YOUR ASSIGNMENT
Pull every line holding the word "address" from the data below and copy it.

SUPPLIED DATA Block Start

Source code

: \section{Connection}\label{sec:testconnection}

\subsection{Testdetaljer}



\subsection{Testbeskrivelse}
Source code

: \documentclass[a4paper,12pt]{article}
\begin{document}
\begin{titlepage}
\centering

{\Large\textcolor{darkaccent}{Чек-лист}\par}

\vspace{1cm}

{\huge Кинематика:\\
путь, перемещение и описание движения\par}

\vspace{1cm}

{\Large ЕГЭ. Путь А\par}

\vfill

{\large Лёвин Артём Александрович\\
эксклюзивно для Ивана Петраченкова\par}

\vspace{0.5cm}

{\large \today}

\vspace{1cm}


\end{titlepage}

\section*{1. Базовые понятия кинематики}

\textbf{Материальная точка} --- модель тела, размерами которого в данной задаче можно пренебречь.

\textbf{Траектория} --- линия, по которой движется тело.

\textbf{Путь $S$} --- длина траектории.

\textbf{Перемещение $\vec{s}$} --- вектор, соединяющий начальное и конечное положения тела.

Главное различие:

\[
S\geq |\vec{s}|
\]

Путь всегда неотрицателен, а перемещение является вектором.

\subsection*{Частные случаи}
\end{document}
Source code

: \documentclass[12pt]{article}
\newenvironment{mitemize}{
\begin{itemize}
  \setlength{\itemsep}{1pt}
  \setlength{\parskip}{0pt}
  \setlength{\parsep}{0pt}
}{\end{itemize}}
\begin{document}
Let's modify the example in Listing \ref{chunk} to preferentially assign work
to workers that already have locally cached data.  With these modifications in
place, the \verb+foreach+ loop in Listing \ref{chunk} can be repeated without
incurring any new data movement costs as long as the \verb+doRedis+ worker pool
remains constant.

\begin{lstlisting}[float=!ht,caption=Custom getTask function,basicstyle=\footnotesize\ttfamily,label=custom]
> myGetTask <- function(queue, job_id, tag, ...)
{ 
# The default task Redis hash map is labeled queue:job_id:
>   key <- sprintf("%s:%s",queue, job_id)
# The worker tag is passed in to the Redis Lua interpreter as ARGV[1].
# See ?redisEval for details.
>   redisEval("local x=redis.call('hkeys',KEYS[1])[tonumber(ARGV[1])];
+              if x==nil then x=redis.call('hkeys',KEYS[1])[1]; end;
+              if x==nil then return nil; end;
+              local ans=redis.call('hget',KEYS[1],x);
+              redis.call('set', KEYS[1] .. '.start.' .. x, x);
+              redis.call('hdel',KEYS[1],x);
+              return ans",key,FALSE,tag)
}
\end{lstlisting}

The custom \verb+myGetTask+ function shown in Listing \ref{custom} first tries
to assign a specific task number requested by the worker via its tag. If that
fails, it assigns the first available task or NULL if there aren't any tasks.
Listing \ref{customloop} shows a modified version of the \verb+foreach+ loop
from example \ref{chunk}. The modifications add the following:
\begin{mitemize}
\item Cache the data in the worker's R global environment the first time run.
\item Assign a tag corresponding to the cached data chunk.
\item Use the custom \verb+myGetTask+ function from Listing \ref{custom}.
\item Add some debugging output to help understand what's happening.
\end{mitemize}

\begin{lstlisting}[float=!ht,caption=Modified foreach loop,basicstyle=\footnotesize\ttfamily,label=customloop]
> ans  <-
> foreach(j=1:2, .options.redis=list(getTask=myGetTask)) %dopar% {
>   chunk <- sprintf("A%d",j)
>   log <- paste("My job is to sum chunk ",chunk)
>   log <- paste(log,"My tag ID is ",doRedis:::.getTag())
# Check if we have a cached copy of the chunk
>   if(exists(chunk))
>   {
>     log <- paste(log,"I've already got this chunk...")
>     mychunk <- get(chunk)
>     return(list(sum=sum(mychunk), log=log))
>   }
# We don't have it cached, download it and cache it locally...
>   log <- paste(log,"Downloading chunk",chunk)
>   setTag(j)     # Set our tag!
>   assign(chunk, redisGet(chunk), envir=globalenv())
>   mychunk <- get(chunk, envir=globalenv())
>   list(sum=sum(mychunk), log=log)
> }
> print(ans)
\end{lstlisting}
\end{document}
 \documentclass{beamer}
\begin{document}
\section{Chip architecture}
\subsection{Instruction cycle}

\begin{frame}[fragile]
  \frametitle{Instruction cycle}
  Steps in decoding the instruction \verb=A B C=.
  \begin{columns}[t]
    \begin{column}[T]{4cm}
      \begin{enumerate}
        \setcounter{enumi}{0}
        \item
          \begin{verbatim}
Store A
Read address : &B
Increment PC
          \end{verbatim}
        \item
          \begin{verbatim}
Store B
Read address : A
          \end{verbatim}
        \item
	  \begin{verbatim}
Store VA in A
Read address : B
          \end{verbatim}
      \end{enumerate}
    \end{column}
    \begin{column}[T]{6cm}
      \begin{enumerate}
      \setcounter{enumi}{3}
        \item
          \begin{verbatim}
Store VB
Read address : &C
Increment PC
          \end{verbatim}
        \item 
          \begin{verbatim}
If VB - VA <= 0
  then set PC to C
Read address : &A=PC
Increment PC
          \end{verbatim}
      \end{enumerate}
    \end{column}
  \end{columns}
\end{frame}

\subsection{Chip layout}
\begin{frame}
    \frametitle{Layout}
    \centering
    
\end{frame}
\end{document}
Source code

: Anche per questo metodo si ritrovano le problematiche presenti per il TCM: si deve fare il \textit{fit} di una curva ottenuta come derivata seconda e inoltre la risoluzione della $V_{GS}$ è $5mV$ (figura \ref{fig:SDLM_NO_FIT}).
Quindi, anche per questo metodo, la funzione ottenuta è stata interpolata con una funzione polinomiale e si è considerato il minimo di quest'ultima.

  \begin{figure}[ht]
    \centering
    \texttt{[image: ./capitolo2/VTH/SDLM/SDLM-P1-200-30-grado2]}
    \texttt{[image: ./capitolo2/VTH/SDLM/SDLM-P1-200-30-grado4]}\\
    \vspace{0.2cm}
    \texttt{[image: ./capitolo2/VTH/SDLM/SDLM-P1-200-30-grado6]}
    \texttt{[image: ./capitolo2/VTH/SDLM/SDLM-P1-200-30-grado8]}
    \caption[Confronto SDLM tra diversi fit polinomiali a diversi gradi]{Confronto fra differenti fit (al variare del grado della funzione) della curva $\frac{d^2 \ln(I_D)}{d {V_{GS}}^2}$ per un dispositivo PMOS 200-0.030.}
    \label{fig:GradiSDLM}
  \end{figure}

SUPPLIED DATA Block End

SOLUTION BELOW
Read address : &B
Read address : A
Read address : B
Read address : &C
Read address : &A=PC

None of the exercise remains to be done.